- [Available data]

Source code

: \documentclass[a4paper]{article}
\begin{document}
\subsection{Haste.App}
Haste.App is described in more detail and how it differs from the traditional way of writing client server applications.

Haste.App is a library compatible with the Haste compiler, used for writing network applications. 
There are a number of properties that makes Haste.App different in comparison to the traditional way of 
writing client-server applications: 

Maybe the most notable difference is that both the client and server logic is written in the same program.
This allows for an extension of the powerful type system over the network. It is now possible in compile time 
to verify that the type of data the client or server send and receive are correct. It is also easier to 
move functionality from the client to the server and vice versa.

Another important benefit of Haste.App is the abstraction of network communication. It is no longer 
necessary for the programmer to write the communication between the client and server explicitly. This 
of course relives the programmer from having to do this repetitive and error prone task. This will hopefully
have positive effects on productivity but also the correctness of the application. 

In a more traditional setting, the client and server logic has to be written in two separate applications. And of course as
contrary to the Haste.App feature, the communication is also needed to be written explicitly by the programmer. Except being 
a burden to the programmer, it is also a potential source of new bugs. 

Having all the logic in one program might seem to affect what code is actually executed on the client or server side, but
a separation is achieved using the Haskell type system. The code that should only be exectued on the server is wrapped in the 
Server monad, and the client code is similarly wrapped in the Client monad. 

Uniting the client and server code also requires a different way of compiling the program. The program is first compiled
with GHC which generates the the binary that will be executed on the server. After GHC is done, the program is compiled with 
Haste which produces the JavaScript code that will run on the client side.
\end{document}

- [What is needed] Produce the material again exactly as it is shown above.

- [Task answer]
Source code

: \documentclass[a4paper]{article}
\begin{document}
\subsection{Haste.App}
Haste.App is described in more detail and how it differs from the traditional way of writing client server applications.

Haste.App is a library compatible with the Haste compiler, used for writing network applications. 
There are a number of properties that makes Haste.App different in comparison to the traditional way of 
writing client-server applications: 

Maybe the most notable difference is that both the client and server logic is written in the same program.
This allows for an extension of the powerful type system over the network. It is now possible in compile time 
to verify that the type of data the client or server send and receive are correct. It is also easier to 
move functionality from the client to the server and vice versa.

Another important benefit of Haste.App is the abstraction of network communication. It is no longer 
necessary for the programmer to write the communication between the client and server explicitly. This 
of course relives the programmer from having to do this repetitive and error prone task. This will hopefully
have positive effects on productivity but also the correctness of the application. 

In a more traditional setting, the client and server logic has to be written in two separate applications. And of course as
contrary to the Haste.App feature, the communication is also needed to be written explicitly by the programmer. Except being 
a burden to the programmer, it is also a potential source of new bugs. 

Having all the logic in one program might seem to affect what code is actually executed on the client or server side, but
a separation is achieved using the Haskell type system. The code that should only be exectued on the server is wrapped in the 
Server monad, and the client code is similarly wrapped in the Client monad. 

Uniting the client and server code also requires a different way of compiling the program. The program is first compiled
with GHC which generates the the binary that will be executed on the server. After GHC is done, the program is compiled with 
Haste which produces the JavaScript code that will run on the client side.
\end{document}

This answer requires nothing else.